___ TASK INPUTS ___

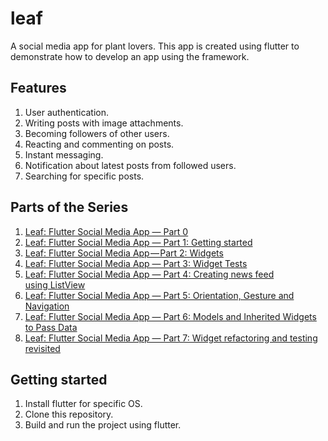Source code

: # leaf
A social media app for plant lovers. This app is created using flutter to demonstrate how to develop an app using the framework.

## Features
1. User authentication.
2. Writing posts with image attachments.
3. Becoming followers of other users.
4. Reacting and commenting on posts.
5. Instant messaging.
6. Notification about latest posts from followed users.
7. Searching for specific posts.

## Parts of the Series
1. [Leaf: Flutter Social Media App — Part 0](https://medium.com/@shakleenishfar/leaf-flutter-social-media-app-part-0-954ab180d476?source=friends_link&sk=d1dedb17824adf50c302a91eeb42ba1e)
2. [Leaf: Flutter Social Media App — Part 1: Getting started](https://medium.com/@shakleenishfar/leaf-flutter-social-media-app-part-1-getting-started-a43673ae78e1?source=friends_link&sk=78ea90a3c695faad2c9ca6769f251fbd)
3. [Leaf: Flutter Social Media App — Part 2: Widgets](https://medium.com/@shakleenishfar/leaf-flutter-social-media-app-part-2-widgets-99bd80491ba4?source=friends_link&sk=287c81f3432465501db08406b1724e5b)
4. [Leaf: Flutter Social Media App — Part 3: Widget Tests](https://medium.com/@shakleenishfar/leaf-flutter-social-media-app-part-3-widget-tests-a33da9092756?sk=11667b69fef15332c563ae2837fcf754)
5. [Leaf: Flutter Social Media App — Part 4: Creating news feed using ListView](https://medium.com/@shakleenishfar/leaf-flutter-social-media-app-part-4-creating-news-feed-using-listview-1ed2097df871?sk=8f1957766d90b9f32c39991e14a722af)
6. [Leaf: Flutter Social Media App — Part 5: Orientation, Gesture and Navigation](https://medium.com/@shakleenishfar/leaf-flutter-social-media-app-part-5-orientation-gesture-and-navigation-6cc4aea4f989?source=friends_link&sk=dbe6743c9a02de8267be02e9e69287a3)
7. [Leaf: Flutter Social Media App — Part 6: Models and Inherited Widgets to Pass Data](https://medium.com/@shakleenishfar/leaf-flutter-social-media-app-part-6-models-and-inherited-widgets-to-pass-data-a19c3699a56e?source=friends_link&sk=ddddad171cc9cfc8a645b479b29756af)
8. [Leaf: Flutter Social Media App — Part 7: Widget refactoring and testing revisited](https://medium.com/@shakleenishfar/leaf-flutter-social-media-app-part-7-widget-refactoring-and-testing-revisited-88bc7d131e5b?sk=3864abc14ea1fe17df55c0bc785f3208)

## Getting started
1. Install flutter for specific OS.
2. Clone this repository.
3. Build and run the project using flutter.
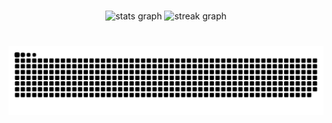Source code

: 

###

<div align="center">
  <img src="https://github-readme-stats.vercel.app/api?username=Nik0-0&hide_title=false&hide_rank=false&show_icons=true&include_all_commits=true&count_private=false&disable_animations=false&theme=dark&locale=en&hide_border=true" height="150" alt="stats graph"  />
  <img src="https://streak-stats.demolab.com?user=Nik0-0&locale=en&mode=daily&theme=dark&hide_border=true&border_radius=5" height="150" alt="streak graph"  />
</div>

###

<br clear="both">

<img src="https://raw.githubusercontent.com/Nik0-0/Nik0-0/output/snake.svg" alt="Snake animation" />

###
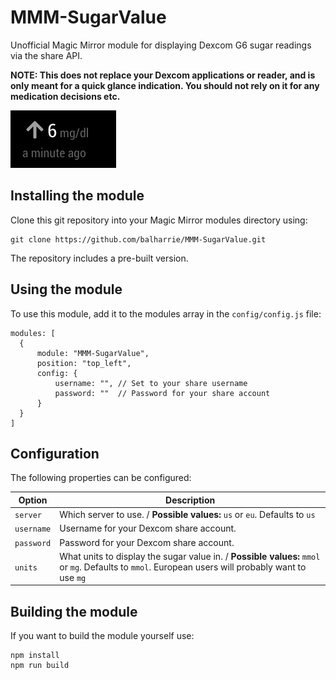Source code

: # MMM-SugarValue
Unofficial Magic Mirror module for displaying Dexcom G6 sugar readings via the share API.

**NOTE: This does not replace your Dexcom applications or reader, and is only meant for a quick glance indication. You should not rely on it for any medication decisions etc.**

![Example](screen.png)

## Installing the module

Clone this git repository into your Magic Mirror modules directory using:

    git clone https://github.com/balharrie/MMM-SugarValue.git

The repository includes a pre-built version.

## Using the module

To use this module, add it to the modules array in the `config/config.js` file:

    modules: [
      {
          module: "MMM-SugarValue",
          position: "top_left",
          config: {
              username: "", // Set to your share username
              password: ""  // Password for your share account
          }
      }
    ]

## Configuration

The following properties can be configured:

| Option | Description |
| ------ | ----------- |
| `server` | Which server to use. / **Possible values:** `us` or `eu`. Defaults to `us` |
| `username` | Username for your Dexcom share account. |
| `password` | Password for your Dexcom share account. |
| `units` | What units to display the sugar value in. / **Possible values:** `mmol` or `mg`. Defaults to `mmol`. European users will probably want to use `mg` |

## Building the module

If you want to build the module yourself use:

    npm install
    npm run build

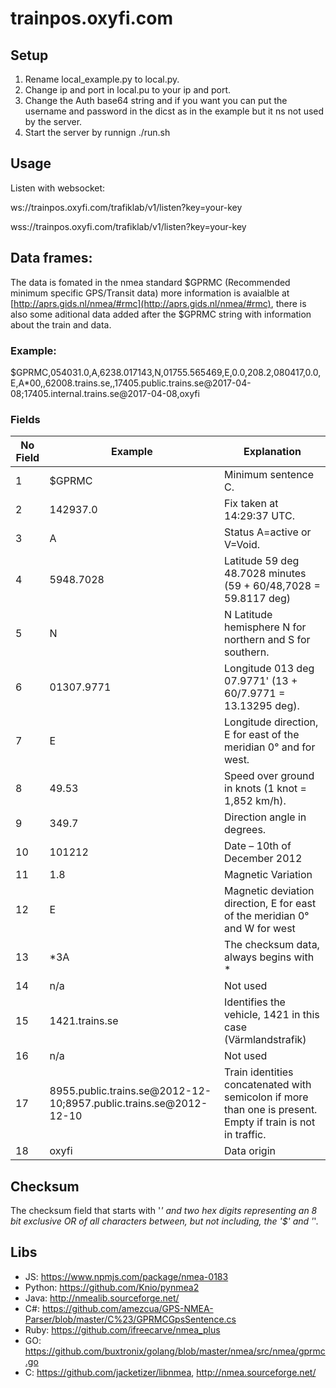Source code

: # trainpos.oxyfi.com

## Setup
1. Rename local_example.py to local.py.
2. Change ip and port in local.pu to your ip and port.
3. Change the Auth base64 string and if you want you can put the username and password in the dicst as in the 
   example but it ns not used by the server.
4. Start the server by runnign ./run.sh

## Usage
Listen with websocket:

ws://trainpos.oxyfi.com/trafiklab/v1/listen?key=your-key

wss://trainpos.oxyfi.com/trafiklab/v1/listen?key=your-key

## Data frames:
The data is fomated in the nmea standard $GPRMC (Recommended minimum specific GPS/Transit data) more information is avaialble at [http://aprs.gids.nl/nmea/#rmc](http://aprs.gids.nl/nmea/#rmc), there is also some aditional data added after the $GPRMC string with information about the train and data.

### Example:
$GPRMC,054031.0,A,6238.017143,N,01755.565469,E,0.0,208.2,080417,0.0,E,A*00,,62008.trains.se,,17405.public.trains.se@2017-04-08;17405.internal.trains.se@2017-04-08,oxyfi

### Fields 

|No Field|Example|Explanation|
|------|---|---|
| 1  |$GPRMC|Minimum sentence	C.| 
| 2  |142937.0|Fix taken at 14:29:37 UTC.|   
| 3  |A|Status A=active or V=Void.|   
| 4  |5948.7028|Latitude 59 deg 48.7028 minutes (59 + 60/48,7028 = 59.8117 deg)|   
| 5  |N|N Latitude hemisphere	N for northern and S for southern.|   
| 6  |01307.9771|Longitude 013 deg 07.9771' (13 + 60/7.9771 = 13.13295 deg).|  
| 7  |E|Longitude direction, E for east of the meridian 0° and for west.|   
| 8  |49.53| Speed over ground in	 knots (1 knot =  1,852 km/h).|   
| 9  |349.7|Direction angle in degrees.|   
| 10 |101212|Date – 10th of December 2012|   
| 11 |1.8|Magnetic Variation|   
| 12 |E| Magnetic deviation direction, E for east of the meridian 0° and W for west|   
| 13 |*3A| The checksum data, always begins with *|   
| 14 |n/a|Not used|   
| 15 |1421.trains.se|Identifies the vehicle, 1421 in this case (Värmlandstrafik)|   
| 16 |n/a|Not used|   
| 17 |8955.public.trains.se@2012-12-10;8957.public.trains.se@2012-12-10|Train identities concatenated with semicolon if more than one is present. Empty if train is not in traffic.|   
| 18 |oxyfi|Data origin| 

## Checksum
The checksum field that starts with '*' and two hex digits representing an 8 bit exclusive OR of all characters between, but not including, the '$' and '*'.

## Libs
* JS: https://www.npmjs.com/package/nmea-0183
* Python: https://github.com/Knio/pynmea2
* Java: http://nmealib.sourceforge.net/
* C#: https://github.com/amezcua/GPS-NMEA-Parser/blob/master/C%23/GPRMCGpsSentence.cs
* Ruby: https://github.com/ifreecarve/nmea_plus
* GO: https://github.com/buxtronix/golang/blob/master/nmea/src/nmea/gprmc.go
* C: https://github.com/jacketizer/libnmea, http://nmea.sourceforge.net/




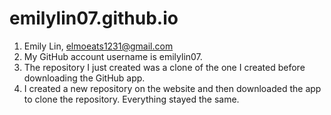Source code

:# emilylin07.github.io
1. Emily Lin,  elmoeats1231@gmail.com
2. My GitHub account username is emilylin07.
3. The repository I just created was a clone of the one I created before downloading the GitHub app.
4. I created a new repository on the website and then downloaded the app to clone the repository. Everything stayed the same.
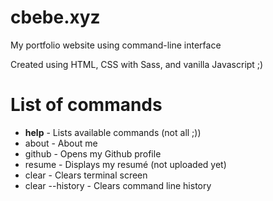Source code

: # cbebe.xyz

My portfolio website using command-line interface

Created using HTML, CSS with Sass, and vanilla Javascript ;)

# List of commands

- **help** - Lists available commands (not all ;))
- about - About me
- github - Opens my Github profile
- resume - Displays my resumé (not uploaded yet)
- clear - Clears terminal screen
- clear --history - Clears command line history
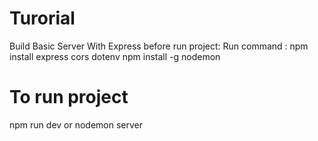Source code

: # Turorial
Build Basic Server With Express
before run project:
Run command : 
npm install express cors dotenv 
npm install -g nodemon
# To run project
npm run dev
or
nodemon server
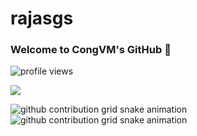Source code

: # rajasgs


<!-- <a href="#">
<img align="right" src="https://github-readme-stats.vercel.app/api?username=rajasgs&count_private=true&show_icons=true&hide_border=true&icon_color=586069&title_color=a0a9af">
</a> -->

### Welcome to CongVM's GitHub 👋
<img src="https://komarev.com/ghpvc/?username=rajasgs&color=green" alt="profile views" /> 

![](https://img.shields.io/badge/-Python-3626e3?style=for-the-badge&logo=Python&logoColor=fff)

<!-- flat-square -->
<!--
**congvm-it/congvm-it** is a ✨ _special_ ✨ repository because its `README.md` (this file) appears on your GitHub profile.

Here are some ideas to get you started:

- 🔭 I’m currently working on ...
- 🌱 I’m currently learning ...
- 👯 I’m looking to collaborate on ...
- 🤔 I’m looking for help with ...
- 💬 Ask me about ...
- 📫 How to reach me: ...
- 😄 Pronouns: ...
- ⚡ Fun fact: ...
-->


![github contribution grid snake animation](https://raw.githubusercontent.com/rajasgs/rajasgs/output/github-contribution-grid-snake-dark.svg?palette=github-dark#gh-dark-mode-only)![github contribution grid snake animation](https://raw.githubusercontent.com/rajasgs/rajasgs/output/github-contribution-grid-snake.svg#gh-light-mode-only)
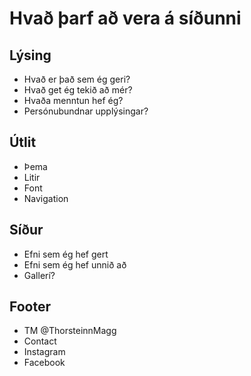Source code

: # Hvað þarf að vera á síðunni

## Lýsing

* Hvað er það sem ég geri?
* Hvað get ég tekið að mér?
* Hvaða menntun hef ég?
* Persónubundnar upplýsingar?

## Útlit

* Þema
* Litir
* Font
* Navigation

## Síður
* Efni sem ég hef gert
* Efni sem ég hef unnið að
* Gallerí?

## Footer

* TM @ThorsteinnMagg
* Contact
* Instagram
* Facebook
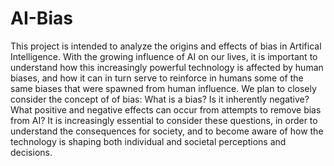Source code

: # AI-Bias

This project is intended to analyze the origins and effects of bias in Artifical Intelligence.
With the growing influence of AI on our lives, it is important to understand how this increasingly powerful technology is
affected by human biases, and how it can in turn serve to reinforce in humans some of the same biases that were spawned from
human influence. We plan to closely consider the concept of of bias: What is a bias? Is it inherently negative? What positive and negative 
effects can occur from attempts to remove bias from AI? It is increasingly essential to consider these questions, in order to understand
the consequences for society, and to become aware of how the technology is shaping both individual and societal perceptions and decisions.
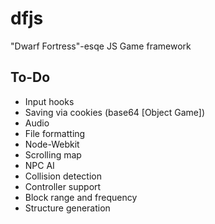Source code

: dfjs
====

"Dwarf Fortress"-esqe JS Game framework

To-Do
-----

- Input hooks
- Saving via cookies (base64 [Object Game])
- Audio
- File formatting
- Node-Webkit
- Scrolling map
- NPC AI
- Collision detection
- Controller support
- Block range and frequency
- Structure generation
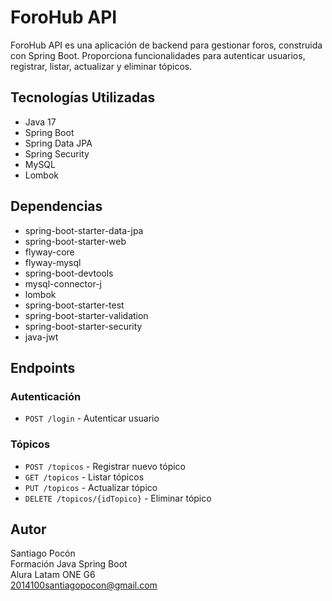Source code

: # ForoHub API

ForoHub API es una aplicación de backend para gestionar foros, construida con Spring Boot. Proporciona funcionalidades para autenticar usuarios, registrar, listar, actualizar y eliminar tópicos.

## Tecnologías Utilizadas

- Java 17
- Spring Boot
- Spring Data JPA
- Spring Security
- MySQL
- Lombok

## Dependencias

- spring-boot-starter-data-jpa
- spring-boot-starter-web
- flyway-core
- flyway-mysql
- spring-boot-devtools
- mysql-connector-j
- lombok
- spring-boot-starter-test
- spring-boot-starter-validation
- spring-boot-starter-security
- java-jwt

## Endpoints

### Autenticación

- `POST /login` - Autenticar usuario

### Tópicos

- `POST /topicos` - Registrar nuevo tópico
- `GET /topicos` - Listar tópicos
- `PUT /topicos` - Actualizar tópico
- `DELETE /topicos/{idTopico}` - Eliminar tópico

## Autor
Santiago Pocón  
Formación Java Spring Boot  
Alura Latam ONE G6  
2014100santiagopocon@gmail.com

___

→ **WHAT TO DO**:
From the first line above down to the line with "## Parts of the Series", reproduce every line and no others, omitting pictures.

→ **SOLUTION TO THIS PROBLEM**:
Source code

: # leaf
A social media app for plant lovers. This app is created using flutter to demonstrate how to develop an app using the framework.

## Features
1. User authentication.
2. Writing posts with image attachments.
3. Becoming followers of other users.
4. Reacting and commenting on posts.
5. Instant messaging.
6. Notification about latest posts from followed users.
7. Searching for specific posts.

## Parts of the Series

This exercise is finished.